On an individual level, encrypted data keys, such as those offered by Kingston or DataLocker allow technicians to encrypt and store up to 128 GB of the most sensitive data in a safe way.
Enterprise mobility management solutions improve cybersecurity
Enterprise Mobility Management (EMM) solutions are ideal to manage large numbers of mobile devices and include multiple modules:
The Mobile Device Management (MDM) module takes care of the hardware aspect, allowing system administrators to ensure that only particular devices are authorized to access company information. The MDM ensures each device complies with security policies and remotely blocks access to a device if it is stolen or lost.
The Mobile Application Management (MAM) module manages mobile applications. System administrators can prohibit users who don’t comply with the security policy from installing applications or restrict a user’s actions within an app to copy, paste and save as. The MAM module also allows administrators to monitor mobile app use and to remotely update apps.

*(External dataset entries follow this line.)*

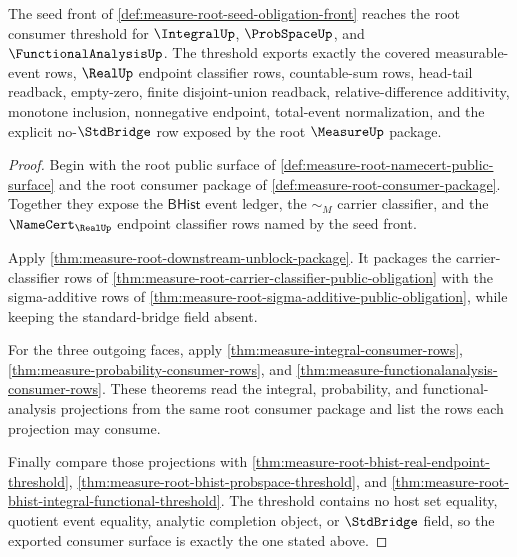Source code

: \begin{theorem}
\label{thm:measure-root-seed-consumer-threshold}
The seed front of \autoref{def:measure-root-seed-obligation-front} reaches
the root consumer threshold for $\IntegralUp$, $\ProbSpaceUp$, and
$\FunctionalAnalysisUp$. The threshold exports exactly the covered
measurable-event rows, $\RealUp$ endpoint classifier rows, countable-sum
rows, head-tail readback, empty-zero, finite disjoint-union readback,
relative-difference additivity, monotone inclusion, nonnegative endpoint,
total-event normalization, and the explicit no-$\StdBridge$ row exposed by
the root $\MeasureUp$ package.
\end{theorem}
\begin{proof}
Begin with the root public surface of
\autoref{def:measure-root-namecert-public-surface} and the root consumer
package of \autoref{def:measure-root-consumer-package}. Together they expose
the $\mathsf{BHist}$ event ledger, the $\sim_M$ carrier classifier, and the
$\NameCert_{\RealUp}$ endpoint classifier rows named by the seed front.

Apply \autoref{thm:measure-root-downstream-unblock-package}. It packages the
carrier-classifier rows of
\autoref{thm:measure-root-carrier-classifier-public-obligation} with the
sigma-additive rows of
\autoref{thm:measure-root-sigma-additive-public-obligation}, while keeping
the standard-bridge field absent.

For the three outgoing faces, apply
\autoref{thm:measure-integral-consumer-rows},
\autoref{thm:measure-probability-consumer-rows}, and
\autoref{thm:measure-functionalanalysis-consumer-rows}. These theorems read
the integral, probability, and functional-analysis projections from the same
root consumer package and list the rows each projection may consume.

Finally compare those projections with
\autoref{thm:measure-root-bhist-real-endpoint-threshold},
\autoref{thm:measure-root-bhist-probspace-threshold}, and
\autoref{thm:measure-root-bhist-integral-functional-threshold}. The threshold
contains no host set equality, quotient event equality, analytic completion
object, or $\StdBridge$ field, so the exported consumer surface is exactly the
one stated above.
\end{proof}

The Mobile Content Management (MCM) module controls use of sensitive data. Data can be encrypted and remotely erased if the mobile device is stolen or lost.
Embrace BYOD and fight against shadow IT
EMM solutions allow companies to securely take advantage of the Bring Your Own Device (BYOD) trend that allows technicians to use the same mobile device in their personal and professional lives. They create a tightly insulated seal around these two worlds to reduce the risk of vulnerabilities.
EMM solutions also help to fight against shadow IT — all those applications users install on their devices but are not sanctioned by the IT department. Increasing use of the cloud has caused shadow IT to explode as users take advantage of popular online services such as Dropbox, Google Drive, Evernote, Gmail and WeTransfer.
Finally, EMM solutions allow companies to adapt their security policies based on target populations. They can define profiles for different types of users, such as on-site technicians, to give employees access to the right applications, data and device functions for their role.
The goal of all of these measures is to protect field service providers and their customers. National security agencies have noted the alarming growth in so-called rebound attacks where criminals attack their primary targets through subcontractors.